### THE TASK
Find the word "file" in the listing below. Copy every line that has it.

(SUPPLIED RECORDS Opens)

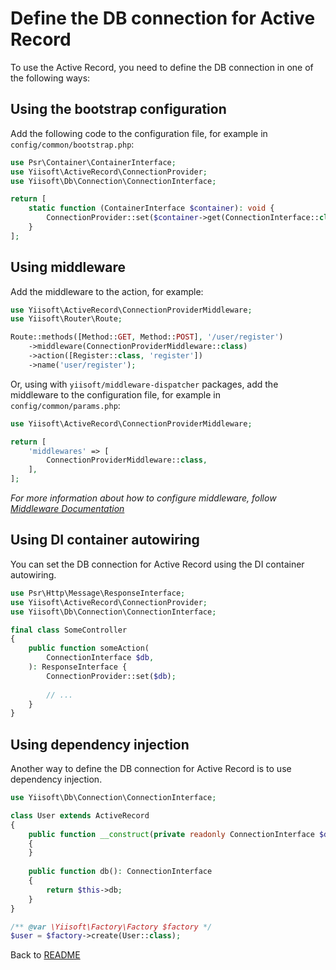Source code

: # Define the DB connection for Active Record

To use the Active Record, you need to define the DB connection in one of the following ways:

## Using the bootstrap configuration

Add the following code to the configuration file, for example in `config/common/bootstrap.php`:

```php
use Psr\Container\ContainerInterface;
use Yiisoft\ActiveRecord\ConnectionProvider;
use Yiisoft\Db\Connection\ConnectionInterface;

return [
    static function (ContainerInterface $container): void {
        ConnectionProvider::set($container->get(ConnectionInterface::class));
    }
];
```

## Using middleware

Add the middleware to the action, for example:

```php
use Yiisoft\ActiveRecord\ConnectionProviderMiddleware;
use Yiisoft\Router\Route;

Route::methods([Method::GET, Method::POST], '/user/register')
    ->middleware(ConnectionProviderMiddleware::class)
    ->action([Register::class, 'register'])
    ->name('user/register');
```

Or, using with `yiisoft/middleware-dispatcher` packages, add the middleware to the configuration file,
for example in `config/common/params.php`:

```php
use Yiisoft\ActiveRecord\ConnectionProviderMiddleware;

return [
    'middlewares' => [
        ConnectionProviderMiddleware::class,
    ],
];
```

_For more information about how to configure middleware, follow
[Middleware Documentation](https://github.com/yiisoft/docs/blob/master/guide/en/structure/middleware.md)_

## Using DI container autowiring

You can set the DB connection for Active Record using the DI container autowiring.

```php
use Psr\Http\Message\ResponseInterface;
use Yiisoft\ActiveRecord\ConnectionProvider;
use Yiisoft\Db\Connection\ConnectionInterface;

final class SomeController
{
    public function someAction(
        ConnectionInterface $db,
    ): ResponseInterface {
        ConnectionProvider::set($db);
    
        // ...
    }
}
```

## Using dependency injection

Another way to define the DB connection for Active Record is to use dependency injection.

```php
use Yiisoft\Db\Connection\ConnectionInterface;

class User extends ActiveRecord
{
    public function __construct(private readonly ConnectionInterface $db)
    {
    }
    
    public function db(): ConnectionInterface
    {
        return $this->db;
    }
}
```

```php
/** @var \Yiisoft\Factory\Factory $factory */
$user = $factory->create(User::class);
```

Back to [README](../README.md)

(SUPPLIED RECORDS Closes)

### ANSWER TO THIS EXERCISE
Add the following code to the configuration file, for example in `config/common/bootstrap.php`:
Or, using with `yiisoft/middleware-dispatcher` packages, add the middleware to the configuration file,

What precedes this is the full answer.